China’s military might
China shows off military might at 70th anniversary parade
From BBC
Deep-sea drones and an intercontinental ballistic missile were among the advanced weapons on public display for the first time at a parade marking 70 years of communist rule in China.
According to the Ministry of National Defence, about 15,000 military personnel, 580 pieces of military equipment and 160 aircraft featured.
Military march-pasts on a grand scale have a long history in the country.
But experts say this year’s display showed China’s ambitions to modernise.
“It was Russian and Ukrainian equipment at these parades 20 years ago – now everything is made in China,” Jon Grevatt of Jane’s Defence Weekly told the BBC.
“The technological advancement that China has achieved is almost unprecedented.”
Warfare has become increasingly information-driven in recent years – about networks rather than just systems.
This is reflected in the variety of unmanned systems on display in Tuesday’s parade in Beijing, says BBC defence correspondent Jonathan Marcus, “in many ways the ‘poster weapon’ of new-age warfare”.
For China, experts say today’s parade is also a show of strength to the US.
“We have to remember that China’s claims to territory are driving this – and many of these places happen to be claimed by US allies like Japan, and nations in the South China Sea,” says Mr Grevatt.

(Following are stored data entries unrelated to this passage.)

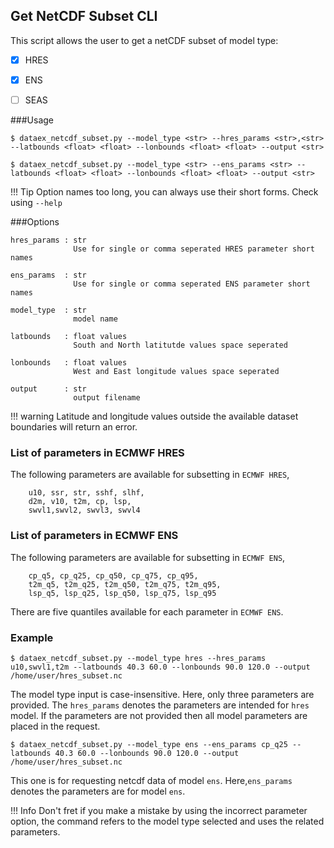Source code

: ## Get NetCDF Subset CLI

This script allows the user to get a netCDF subset of model type:

* [X] HRES
* [X] ENS
* [ ] SEAS 


###Usage
```
$ dataex_netcdf_subset.py --model_type <str> --hres_params <str>,<str> --latbounds <float> <float> --lonbounds <float> <float> --output <str>

$ dataex_netcdf_subset.py --model_type <str> --ens_params <str> --latbounds <float> <float> --lonbounds <float> <float> --output <str>

```
!!! Tip
    Option names too long, you can always use their short forms. Check using `--help`
    
    
###Options

```
hres_params : str
              Use for single or comma seperated HRES parameter short names
              
ens_params  : str
              Use for single or comma seperated ENS parameter short names
              
model_type  : str
              model name
             
latbounds   : float values
              South and North latitutde values space seperated 
                
lonbounds   : float values 
              West and East longitude values space seperated 
           
output      : str
              output filename
```


!!! warning
    Latitude and longitude values outside the available dataset boundaries will return an error. 

### List of parameters in ECMWF HRES

The following parameters are available for subsetting in `ECMWF HRES`,

```
    u10, ssr, str, sshf, slhf,
    d2m, v10, t2m, cp, lsp,
    swvl1,swvl2, swvl3, swvl4
```

### List of parameters in ECMWF ENS

The following parameters are available for subsetting in `ECMWF ENS`,

```
    cp_q5, cp_q25, cp_q50, cp_q75, cp_q95,
    t2m_q5, t2m_q25, t2m_q50, t2m_q75, t2m_q95,
    lsp_q5, lsp_q25, lsp_q50, lsp_q75, lsp_q95
```
There are five quantiles available for each parameter in `ECMWF ENS`. 


### Example
```
$ dataex_netcdf_subset.py --model_type hres --hres_params u10,swvl1,t2m --latbounds 40.3 60.0 --lonbounds 90.0 120.0 --output /home/user/hres_subset.nc
```
The model type input is case-insensitive. Here, only three parameters are provided. The `hres_params` denotes the parameters are intended for `hres` model. If the parameters are not provided then all model parameters are placed in the request.

```
$ dataex_netcdf_subset.py --model_type ens --ens_params cp_q25 --latbounds 40.3 60.0 --lonbounds 90.0 120.0 --output /home/user/hres_subset.nc
```
This one is for requesting netcdf data of model `ens`. Here,`ens_params` denotes the parameters are for model `ens`. 

!!! Info
    Don't fret if you make a mistake by using the incorrect parameter option, the command refers to the model type selected and uses the related parameters.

At its heart is a strategy known as known as “anti-access area denial”.
Our correspondent says it is exemplified by the DF-26 ballistic missile which, fired from land bases, is believed to have the accuracy to strike at the key element of US power projection, the US Navy’s aircraft carriers.
This latest parade also saw the first public display of a newer model – the DF-41 road mobile intercontinental ballistic missile – which Chinese analysts say is able to target any part of the globe.
Weapons expert Alex Neill of International Institute for Strategic Studies says the DF-41 can reportedly carry “a warhead payload of 10 multiple, independently targetable re-entry vehicles (MIRV)”.
He adds: “A MIRV warhead can be guided towards a specific target, so one could potentially hit 10 different targets over a wide area.”
China knows that its forces are now very much the benchmark against which the US is re-building its capabilities, says our correspondent, after decades of focusing on counter-insurgency operations in places like Afghanistan and Iraq.
China is responding by developing its own forces, extending their reach and sophistication.